C is for Clarity: If you wrote “Lose Weight” as a goal, expand on that by writing a positive, present-tense statement, as if you have reached your goal. Shift from metrics like: “I lose 10 pounds” to sensation and emotion based statements like: “I feel strong and vital.” It may look something like this: “I am strong, lean and healthy. I feel full of energy and I have my life-force back. I am comfortable in my body and feel really sexy/feminine (or masculine/powerful). I am confident and connected to the world around me through my body. I feel young again, and very alive.”  They key is to keep it present-tense and positive, which is a way to act as if you have achieved your goal. Visit that place of acting “as if” as often as you can.

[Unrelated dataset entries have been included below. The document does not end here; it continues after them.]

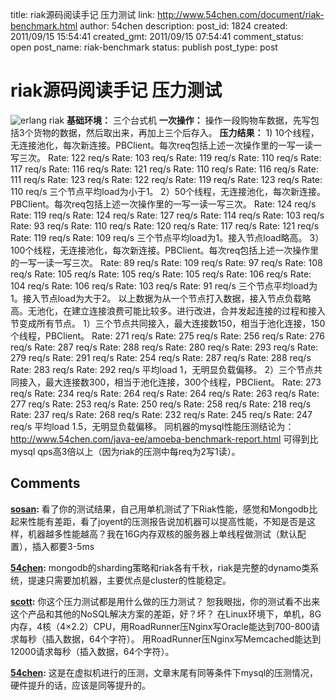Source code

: title: riak源码阅读手记 压力测试
link: http://www.54chen.com/document/riak-benchmark.html
author: 54chen
description: 
post_id: 1824
created: 2011/09/15 15:54:41
created_gmt: 2011/09/15 07:54:41
comment_status: open
post_name: riak-benchmark
status: publish
post_type: post

# riak源码阅读手记 压力测试

![erlang riak](http://wiki.basho.com/images/logo_wiki.png) **基础环境：** 三个台式机 **一次操作：** 操作一段购物车数据，先写包括3个货物的数据，然后取出来，再加上三个后存入。 **压力结果：** 1) 10个线程，无连接池化，每次新连接。PBClient。每次req包括上述一次操作里的一写一读一写三次。 Rate: 122 req/s Rate: 103 req/s Rate: 119 req/s Rate: 110 req/s Rate: 117 req/s Rate: 116 req/s Rate: 121 req/s Rate: 110 req/s Rate: 116 req/s Rate: 111 req/s Rate: 123 req/s Rate: 122 req/s Rate: 119 req/s Rate: 123 req/s Rate: 110 req/s 三个节点平均load为小于1。 2）50个线程，无连接池化，每次新连接。PBClient。每次req包括上述一次操作里的一写一读一写三次。 Rate: 124 req/s Rate: 119 req/s Rate: 124 req/s Rate: 127 req/s Rate: 114 req/s Rate: 103 req/s Rate: 93 req/s Rate: 110 req/s Rate: 120 req/s Rate: 117 req/s Rate: 121 req/s Rate: 119 req/s Rate: 109 req/s 三个节点平均load为1。接入节点load略高。 3）100个线程，无连接池化，每次新连接。PBClient。每次req包括上述一次操作里的一写一读一写三次。 Rate: 89 req/s Rate: 109 req/s Rate: 97 req/s Rate: 108 req/s Rate: 105 req/s Rate: 105 req/s Rate: 105 req/s Rate: 106 req/s Rate: 104 req/s Rate: 106 req/s Rate: 103 req/s Rate: 91 req/s 三个节点平均load为1。接入节点load为大于2。 以上数据为从一个节点打入数据，接入节点负载略高。无池化，在建立连接浪费可能比较多。进行改进，合并发起连接的过程和接入节变成所有节点。 1）三个节点共同接入，最大连接数150，相当于池化连接，150个线程，PBClient。 Rate: 271 req/s Rate: 275 req/s Rate: 256 req/s Rate: 276 req/s Rate: 287 req/s Rate: 288 req/s Rate: 280 req/s Rate: 293 req/s Rate: 279 req/s Rate: 291 req/s Rate: 254 req/s Rate: 287 req/s Rate: 288 req/s Rate: 283 req/s Rate: 292 req/s 平均load 1，无明显负载偏移。 2）三个节点共同接入，最大连接数300，相当于池化连接，300个线程，PBClient。 Rate: 273 req/s Rate: 234 req/s Rate: 264 req/s Rate: 264 req/s Rate: 263 req/s Rate: 277 req/s Rate: 253 req/s Rate: 250 req/s Rate: 258 req/s Rate: 218 req/s Rate: 237 req/s Rate: 268 req/s Rate: 232 req/s Rate: 245 req/s Rate: 247 req/s 平均load 1.5，无明显负载偏移。 同机器的mysql性能压测结论为：http://www.54chen.com/java-ee/amoeba-benchmark-report.html 可得到比mysql qps高3倍以上（因为riak的压测中每req为2写1读）。

## Comments

**[sosan](#14925 "2012-06-20 23:06:37"):** 看了你的测试结果，自己用单机测试了下Riak性能，感觉和Mongodb比起来性能有差距，看了joyent的压测报告说加机器可以提高性能，不知是否是这样，机器越多性能越高？我在16G内存双核的服务器上单线程做测试（默认配置），插入都要3-5ms

**[54chen](#14928 "2012-06-21 10:16:18"):** mongodb的sharding策略和riak各有千秋，riak是完整的dynamo类系统，提速只需要加机器，主要优点是cluster的性能稳定。

**[scott](#13819 "2011-09-23 09:50:39"):** 你这个压力测试都是用什么做的压力测试？ 恕我眼拙，你的测试看不出来这个产品和其他的NoSQL解决方案的差距，好？坏？ 在Linux环境下，单机，8G内存，4核（4×2.2）CPU，用RoadRunner压Nginx写Oracle能达到700-800请求每秒（插入数据，64个字符）。 用RoadRunner压Nginx写Memcached能达到12000请求每秒（插入数据，64个字符）。

**[54chen](#13820 "2011-09-23 10:21:15"):** 这是在虚拟机进行的压测，文章末尾有同等条件下mysql的压测情况，硬件提升的话，应该是同等提升的。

D is for Drop it: Drop the metrics. Drop the “measurables”. Don’t mess with the cursed “hows” as Mike Dooley would say. Long after external motivation and metrics have lost their power, we humans will be driven by our emotions. Harnessing the power of your emotions makes them your ally, instead of running counter to your good intentions and extrinsic motivators. With this technique, getting what you want will be a by-product of living your best life according to what brings you JOY. You will not be waiting to attain your goals to be happy; you will follow your Core Desired Feelings toward greater happiness daily, and as a by-product you will “get the stuff”. That is what Living Soulfully is all about. I don’t believe much in metrics. Firstly, because we are using an external motivator to drive our behaviour, which has shown to be an unreliable and short-lived motivator for humans. Second, because I believe it narrows down the Infinite Field of Potentiality to a single outcome-to the exclusion of all other desirable outcomes.

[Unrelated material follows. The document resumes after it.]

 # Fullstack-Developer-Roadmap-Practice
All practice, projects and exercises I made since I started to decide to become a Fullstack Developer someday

For instance, if you wrote down that you want a red Ferrari, would you be crushed and devastated if you got a black Lamborghini instead? I would say 99% of people wouldn’t be. Yes, sometimes we have a very specific goal in mind, and that is ok. If a desire presents itself specifically and fully formed to you, I do believe it is likely meant to arrive at your doorstep exactly like that. Martha Beck tells a story of dreaming about the exact ranch she lives on now, for years prior. It’s not a ranch like it; it was the exact same place, even though she had never visited it before. Sometimes goals form with that amount of clarity. But, more often, there is a range of acceptable outcomes that would suffice. Sometimes we get even better than what we were aiming for. That is why I have an issue with people obsessing about winning the lottery. What they want is all those adjectives that describe their “More Money” goal, but they narrow their chances for attaining that goal to 1-in-how-many-million chance by trying to decide the avenue through which it should be manifested. Not only is it not realistic, and keeps them from taking any action in the direction of their goal, but its not even good Magic!

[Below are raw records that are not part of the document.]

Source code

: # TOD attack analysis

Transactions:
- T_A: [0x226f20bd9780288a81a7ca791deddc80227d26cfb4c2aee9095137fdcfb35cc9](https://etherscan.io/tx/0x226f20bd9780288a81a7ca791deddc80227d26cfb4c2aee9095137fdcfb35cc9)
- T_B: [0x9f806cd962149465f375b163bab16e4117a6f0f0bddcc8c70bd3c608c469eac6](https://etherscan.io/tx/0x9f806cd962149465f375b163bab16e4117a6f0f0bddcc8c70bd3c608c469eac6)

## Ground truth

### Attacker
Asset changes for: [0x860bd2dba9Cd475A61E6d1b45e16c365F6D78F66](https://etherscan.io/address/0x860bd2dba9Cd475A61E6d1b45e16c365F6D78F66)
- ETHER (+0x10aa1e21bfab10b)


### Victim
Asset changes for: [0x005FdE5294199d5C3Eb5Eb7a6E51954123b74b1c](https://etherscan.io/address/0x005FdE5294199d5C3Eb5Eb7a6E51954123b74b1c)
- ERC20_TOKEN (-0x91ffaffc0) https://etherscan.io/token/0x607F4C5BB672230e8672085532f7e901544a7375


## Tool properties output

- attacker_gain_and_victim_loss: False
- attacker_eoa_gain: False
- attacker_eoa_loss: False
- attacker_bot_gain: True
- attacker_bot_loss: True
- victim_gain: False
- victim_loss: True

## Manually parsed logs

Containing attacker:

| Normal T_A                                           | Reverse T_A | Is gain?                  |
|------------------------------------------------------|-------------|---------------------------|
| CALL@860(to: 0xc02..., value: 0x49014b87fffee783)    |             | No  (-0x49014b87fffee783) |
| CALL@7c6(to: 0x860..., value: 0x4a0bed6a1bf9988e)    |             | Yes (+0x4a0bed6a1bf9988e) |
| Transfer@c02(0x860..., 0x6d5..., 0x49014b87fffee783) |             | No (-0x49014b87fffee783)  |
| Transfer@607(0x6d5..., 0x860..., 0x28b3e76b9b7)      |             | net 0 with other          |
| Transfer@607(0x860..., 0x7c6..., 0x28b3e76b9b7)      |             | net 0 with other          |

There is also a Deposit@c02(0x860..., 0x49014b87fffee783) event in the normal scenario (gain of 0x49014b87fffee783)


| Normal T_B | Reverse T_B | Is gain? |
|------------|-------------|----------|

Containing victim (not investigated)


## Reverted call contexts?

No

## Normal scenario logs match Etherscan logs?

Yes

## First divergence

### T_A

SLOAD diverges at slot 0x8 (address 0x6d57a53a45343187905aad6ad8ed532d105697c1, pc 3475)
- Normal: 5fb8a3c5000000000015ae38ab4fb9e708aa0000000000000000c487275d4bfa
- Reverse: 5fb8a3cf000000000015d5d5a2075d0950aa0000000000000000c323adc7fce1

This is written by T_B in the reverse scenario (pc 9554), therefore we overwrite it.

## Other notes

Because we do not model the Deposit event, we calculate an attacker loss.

RELATED: Manifesting: The Gap Between What You Want & How You Feel

A Fuller 2016

It is important to keep our minds flexible, open, and relaxed. Having a death grip on our ambitions usually works against us. The best energy for manifesting in life is a “profound sense of Destiny, along with an abiding sense of Humility” as Andy Stanley puts it. This means working on worthiness/certainty/brave action and the like as if you are destined for the things you want, whilst having the humility to understand that we don’t do most of the work. Our efforts are pitiful against the powerful current of the Universe. Life is ready to meet us with synchronicity/good luck/fortune/and all other forms of Magic, if we are looking for it, instead of trying to fight through every situation with our tiny ineffectual fists. Concentrate on your Core Desired Feelings (the adjectives you wrote down) and pursue anything that feels like that, with a profound sense of Destiny, and and abiding sense of Humility. We call this approach working miracles, because when you work (move) in the direction of your desire, it rushes towards you as if by miracle. We aren’t asked to do a lot of the work, only enough to show that we have faith in the process; that we are willing to claim what we ask for. We are only called to move just enough to translate a miracle from the ether of the Universe into a mechanistic world. It is the slightest movement that creates tremendous momentum.